Singana received many awards, including the 1976–1977 critics award from the British magazine Music Week, and a Lifetime Achievement Award in 1999. She was known as "Lady Africa" in Southern Africa.

==Personal life and legacy==
Singana was married to jazz bassist Mongezi Velelo. She died in April 2000, in Queenstown, after a long illness and in destitution.

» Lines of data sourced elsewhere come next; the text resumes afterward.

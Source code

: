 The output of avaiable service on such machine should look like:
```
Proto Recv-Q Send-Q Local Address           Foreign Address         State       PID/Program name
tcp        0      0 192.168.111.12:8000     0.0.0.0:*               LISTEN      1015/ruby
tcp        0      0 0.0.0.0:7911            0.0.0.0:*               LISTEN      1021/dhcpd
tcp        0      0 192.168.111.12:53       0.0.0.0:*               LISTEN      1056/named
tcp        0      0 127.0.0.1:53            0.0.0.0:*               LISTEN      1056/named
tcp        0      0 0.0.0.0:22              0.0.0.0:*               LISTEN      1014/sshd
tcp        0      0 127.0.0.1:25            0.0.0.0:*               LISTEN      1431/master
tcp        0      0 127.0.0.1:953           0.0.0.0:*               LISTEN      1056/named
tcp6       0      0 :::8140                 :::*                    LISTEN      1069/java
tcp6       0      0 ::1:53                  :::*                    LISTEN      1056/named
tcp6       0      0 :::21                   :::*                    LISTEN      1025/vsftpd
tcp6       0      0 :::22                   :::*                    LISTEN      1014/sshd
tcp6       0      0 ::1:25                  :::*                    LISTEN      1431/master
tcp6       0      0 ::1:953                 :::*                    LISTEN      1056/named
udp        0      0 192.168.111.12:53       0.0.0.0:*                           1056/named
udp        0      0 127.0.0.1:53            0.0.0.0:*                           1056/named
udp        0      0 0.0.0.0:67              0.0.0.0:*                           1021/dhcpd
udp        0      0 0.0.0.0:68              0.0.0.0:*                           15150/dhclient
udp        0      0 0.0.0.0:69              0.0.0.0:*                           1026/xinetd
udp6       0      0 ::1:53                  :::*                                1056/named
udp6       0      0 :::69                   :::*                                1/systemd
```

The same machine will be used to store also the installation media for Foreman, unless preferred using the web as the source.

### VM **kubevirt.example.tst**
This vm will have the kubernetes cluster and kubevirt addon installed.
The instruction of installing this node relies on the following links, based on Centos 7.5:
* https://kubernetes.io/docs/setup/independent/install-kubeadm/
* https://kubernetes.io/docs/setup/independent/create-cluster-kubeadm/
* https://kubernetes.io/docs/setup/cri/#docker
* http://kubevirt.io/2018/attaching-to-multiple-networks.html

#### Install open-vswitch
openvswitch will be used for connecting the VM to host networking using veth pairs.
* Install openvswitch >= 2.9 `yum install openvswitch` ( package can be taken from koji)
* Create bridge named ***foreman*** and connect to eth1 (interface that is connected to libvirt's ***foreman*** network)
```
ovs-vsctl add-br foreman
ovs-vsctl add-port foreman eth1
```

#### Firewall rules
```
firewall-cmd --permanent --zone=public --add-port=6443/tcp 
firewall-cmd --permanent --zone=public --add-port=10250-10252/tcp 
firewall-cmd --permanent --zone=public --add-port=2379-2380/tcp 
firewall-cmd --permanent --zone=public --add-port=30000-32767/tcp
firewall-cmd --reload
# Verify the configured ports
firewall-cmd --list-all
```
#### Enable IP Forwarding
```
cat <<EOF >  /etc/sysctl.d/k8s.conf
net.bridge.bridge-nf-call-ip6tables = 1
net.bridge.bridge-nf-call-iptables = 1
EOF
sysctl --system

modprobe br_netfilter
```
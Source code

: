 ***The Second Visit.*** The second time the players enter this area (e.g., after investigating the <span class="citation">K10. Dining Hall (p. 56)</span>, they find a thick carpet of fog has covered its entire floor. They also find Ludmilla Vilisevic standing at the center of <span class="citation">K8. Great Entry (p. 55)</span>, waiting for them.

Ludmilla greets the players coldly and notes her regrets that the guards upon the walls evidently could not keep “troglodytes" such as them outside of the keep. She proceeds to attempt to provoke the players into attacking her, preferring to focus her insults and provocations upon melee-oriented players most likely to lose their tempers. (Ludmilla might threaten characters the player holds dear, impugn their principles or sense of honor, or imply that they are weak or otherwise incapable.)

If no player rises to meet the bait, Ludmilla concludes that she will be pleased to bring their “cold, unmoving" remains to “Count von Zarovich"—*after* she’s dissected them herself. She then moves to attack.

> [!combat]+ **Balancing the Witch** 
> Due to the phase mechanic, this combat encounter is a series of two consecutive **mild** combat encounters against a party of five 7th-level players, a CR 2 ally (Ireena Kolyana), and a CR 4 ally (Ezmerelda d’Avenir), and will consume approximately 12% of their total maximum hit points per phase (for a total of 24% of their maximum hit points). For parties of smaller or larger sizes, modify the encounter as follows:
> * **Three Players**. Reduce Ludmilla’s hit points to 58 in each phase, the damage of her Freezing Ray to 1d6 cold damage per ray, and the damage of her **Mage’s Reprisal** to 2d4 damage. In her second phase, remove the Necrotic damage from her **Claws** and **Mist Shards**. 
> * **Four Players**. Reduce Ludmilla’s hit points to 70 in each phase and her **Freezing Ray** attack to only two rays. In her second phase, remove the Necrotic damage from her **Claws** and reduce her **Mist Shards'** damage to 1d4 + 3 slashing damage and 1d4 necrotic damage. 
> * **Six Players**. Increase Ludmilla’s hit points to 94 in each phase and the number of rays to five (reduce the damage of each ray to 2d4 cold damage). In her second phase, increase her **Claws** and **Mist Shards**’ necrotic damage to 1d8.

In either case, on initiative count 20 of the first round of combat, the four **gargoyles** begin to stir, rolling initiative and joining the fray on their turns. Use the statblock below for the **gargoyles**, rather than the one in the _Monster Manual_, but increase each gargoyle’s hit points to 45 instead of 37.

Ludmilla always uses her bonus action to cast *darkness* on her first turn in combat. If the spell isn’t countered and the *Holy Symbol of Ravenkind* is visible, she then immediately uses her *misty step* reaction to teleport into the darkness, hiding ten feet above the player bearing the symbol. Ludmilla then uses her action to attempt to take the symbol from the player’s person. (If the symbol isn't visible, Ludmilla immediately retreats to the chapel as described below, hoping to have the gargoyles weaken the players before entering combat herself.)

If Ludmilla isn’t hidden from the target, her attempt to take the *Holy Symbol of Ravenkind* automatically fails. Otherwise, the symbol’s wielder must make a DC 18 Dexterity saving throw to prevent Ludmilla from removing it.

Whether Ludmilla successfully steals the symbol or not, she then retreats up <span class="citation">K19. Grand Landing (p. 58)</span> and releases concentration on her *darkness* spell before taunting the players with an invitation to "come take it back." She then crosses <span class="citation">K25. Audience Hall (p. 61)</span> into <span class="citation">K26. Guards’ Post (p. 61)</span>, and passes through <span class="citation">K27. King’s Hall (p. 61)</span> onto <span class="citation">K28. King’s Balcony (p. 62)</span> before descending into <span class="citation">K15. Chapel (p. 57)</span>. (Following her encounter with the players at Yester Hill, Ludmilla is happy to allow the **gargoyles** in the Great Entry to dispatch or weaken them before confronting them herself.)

In 2005, her work was remembered posthumously with a Lifetime Achievement Award at the South African Music Awards.

==Discography==
Studio albums

- Lady Africa (1973)
- Love Is The Power (1974)
- Stand By Your Man (1975)
- Where Is The Love (1976)
- Mama Tembus Wedding
- Tribal Fence (1977)
- Nothing To Fear (1981)
- Isiphiwo Sam (1984)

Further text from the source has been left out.